Kaiyue Qin is a student in the Master’s Programme in Agricultural Sciences at the University of Helsinki. She wishes to make a difference as a researcher in the future. Timo Hytönen is an Associate Professor of Molecular and Translational Plant Biology. He leads the University of Helsinki’s Strawberry Research Group and teaches in the programme.
Who is the Master’s Programme in Agricultural Sciences for?
Qin: “It’s for people who want to get a deep understanding of how agricultural production works. If you are interested in plant production sciences, the most important quality in a student is patience. With most plants, it takes time to see what they do and what the differences are between them.”

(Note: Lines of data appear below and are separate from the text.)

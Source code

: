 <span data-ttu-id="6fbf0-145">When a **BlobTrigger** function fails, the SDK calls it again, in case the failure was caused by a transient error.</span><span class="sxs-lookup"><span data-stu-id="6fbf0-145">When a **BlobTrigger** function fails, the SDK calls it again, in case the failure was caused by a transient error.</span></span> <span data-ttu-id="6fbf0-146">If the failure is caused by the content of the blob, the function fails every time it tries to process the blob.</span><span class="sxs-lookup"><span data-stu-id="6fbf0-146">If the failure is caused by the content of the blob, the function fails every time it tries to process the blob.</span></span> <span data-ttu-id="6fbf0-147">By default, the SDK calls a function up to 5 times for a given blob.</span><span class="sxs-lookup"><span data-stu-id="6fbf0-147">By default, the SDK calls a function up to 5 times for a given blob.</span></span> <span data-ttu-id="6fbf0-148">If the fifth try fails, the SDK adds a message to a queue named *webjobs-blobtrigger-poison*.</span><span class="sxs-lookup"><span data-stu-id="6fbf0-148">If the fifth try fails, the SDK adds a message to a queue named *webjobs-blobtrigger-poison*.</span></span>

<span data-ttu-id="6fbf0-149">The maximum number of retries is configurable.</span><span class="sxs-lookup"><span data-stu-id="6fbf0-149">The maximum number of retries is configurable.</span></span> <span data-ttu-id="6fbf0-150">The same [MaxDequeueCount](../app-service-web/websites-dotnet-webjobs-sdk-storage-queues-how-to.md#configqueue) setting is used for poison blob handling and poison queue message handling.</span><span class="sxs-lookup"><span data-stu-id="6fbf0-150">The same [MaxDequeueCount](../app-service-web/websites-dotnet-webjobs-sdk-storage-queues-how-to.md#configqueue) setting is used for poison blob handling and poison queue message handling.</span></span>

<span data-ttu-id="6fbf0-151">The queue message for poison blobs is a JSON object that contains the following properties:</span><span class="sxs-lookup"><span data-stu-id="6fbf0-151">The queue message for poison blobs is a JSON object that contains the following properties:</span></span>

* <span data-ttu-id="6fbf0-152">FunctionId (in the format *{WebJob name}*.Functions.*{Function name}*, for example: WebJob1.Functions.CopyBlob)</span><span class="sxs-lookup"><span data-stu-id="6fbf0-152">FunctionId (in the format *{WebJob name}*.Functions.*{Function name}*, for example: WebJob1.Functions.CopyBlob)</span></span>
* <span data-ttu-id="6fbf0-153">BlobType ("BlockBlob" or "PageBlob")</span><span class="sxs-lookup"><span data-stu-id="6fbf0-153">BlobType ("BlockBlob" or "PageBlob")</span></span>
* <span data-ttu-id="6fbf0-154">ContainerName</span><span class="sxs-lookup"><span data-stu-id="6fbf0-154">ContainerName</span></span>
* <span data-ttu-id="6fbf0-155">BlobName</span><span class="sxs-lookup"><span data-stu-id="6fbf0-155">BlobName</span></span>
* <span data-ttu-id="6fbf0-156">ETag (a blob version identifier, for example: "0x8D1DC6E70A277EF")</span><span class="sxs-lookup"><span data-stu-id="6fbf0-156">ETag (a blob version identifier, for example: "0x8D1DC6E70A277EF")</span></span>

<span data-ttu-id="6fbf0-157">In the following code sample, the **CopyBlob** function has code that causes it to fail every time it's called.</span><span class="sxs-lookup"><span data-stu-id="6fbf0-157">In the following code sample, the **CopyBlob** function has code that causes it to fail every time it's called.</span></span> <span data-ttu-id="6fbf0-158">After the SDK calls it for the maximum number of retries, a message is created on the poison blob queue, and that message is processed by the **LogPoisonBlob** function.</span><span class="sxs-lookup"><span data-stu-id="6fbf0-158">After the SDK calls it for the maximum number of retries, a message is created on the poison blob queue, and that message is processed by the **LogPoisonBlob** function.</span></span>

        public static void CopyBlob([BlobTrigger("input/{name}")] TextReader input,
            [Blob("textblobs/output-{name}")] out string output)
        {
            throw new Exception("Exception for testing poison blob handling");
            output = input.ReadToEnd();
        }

“I think it is important to be brave and ask questions. Especially when you are doing research, there might be questions that nobody yet knows how to answer. Sometimes the results you get from an experiment might also be different from previous research. It can be uncomfortable, but you still have to tell the truth about your results.”
Hytönen: “Biology is the basis for everything in this field – really, overall interest in nature is a plus. Like all plants, horticultural plants originate in nature, so interest and curiosity towards nature can be very beneficial for a student.”
What is it like to study in the Master’s Programme in Agricultural Sciences?
Hytönen: ”The programme offers a wide range of different courses, such as plant cultivation, agricultural production, plant pathology, and animal physiology. You can also do lab courses which delve deeper into molecular biology.”
Qin: “One of the most interesting courses I’ve attended is called ‘Plants in a changing world’. It focuses on climate change and how we can help plants survive it. I had never thought about climate change from that angle before.”
“At the moment, I’m writing my dissertation on the cultivation of diploid strawberries as part of Timo Hytönen’s research group. It is really cool! I am hoping to continue doing research after my studies, so getting experience in working in a research group is very valuable to me.”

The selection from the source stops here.